道長は自分の娘を天皇の后にし、娘が産んだ男児を即位させた。そして自身は摂政となり、天皇に代わって政治を執り行った。姻戚関係で権力を握っていったわけだ。
もともと、平安宮廷は漢籍に詳しい学者筋の貴族たちが天皇の補佐役にあたっていた。ただ、学者筋の貴族の多くは、貴族としての家格はそれほど高くなく、学問の力で政界への道を切り拓いていった。その伝統を塗り替えたのが“摂関政治”だ。
学問より恋愛? 時代に適した主人公像
藤原氏が漢学者たちを廃し、のし上がっていく時期に編集された最初の勅撰和歌集である『古今和歌集』の歌の内容から、筆者はこう語っている。
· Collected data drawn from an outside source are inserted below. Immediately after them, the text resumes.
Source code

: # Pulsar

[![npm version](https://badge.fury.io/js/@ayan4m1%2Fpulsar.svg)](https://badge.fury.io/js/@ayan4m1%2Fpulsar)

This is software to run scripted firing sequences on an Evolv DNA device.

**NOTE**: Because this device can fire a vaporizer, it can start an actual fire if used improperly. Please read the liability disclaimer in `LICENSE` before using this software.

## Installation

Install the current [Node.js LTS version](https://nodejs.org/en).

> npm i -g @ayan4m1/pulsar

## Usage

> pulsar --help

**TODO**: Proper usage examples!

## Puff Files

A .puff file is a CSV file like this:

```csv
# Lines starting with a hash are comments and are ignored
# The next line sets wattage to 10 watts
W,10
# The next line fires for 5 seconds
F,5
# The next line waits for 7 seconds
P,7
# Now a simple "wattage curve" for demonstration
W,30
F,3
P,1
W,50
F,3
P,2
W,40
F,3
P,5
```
『古今和歌集』は全二十巻のうち、恋歌を集めた巻が五巻も入っており、春夏秋冬の巻にも恋歌が多く入っている。最古の和歌集である『万葉集』には天皇を言祝ぐ歌、国褒めの歌などが多く含まれるのに比べて、まったくもって恋愛重視である。政治と文化の両面において、学才よりも恋愛力が重要視される時期にもてはやされた物語が『源氏物語』である。ならば色好みの男たる光源氏が主人公となるもの必然という気がしてくる。
光源氏はたおやかな魅力があり、どんな女性でも彼を一目見れば好きになってしまうような色男なのだ。光源氏自身は学問を重視する一面もあったが、学問よりも恋愛力が重視された時代らしい主人公といえるだろう。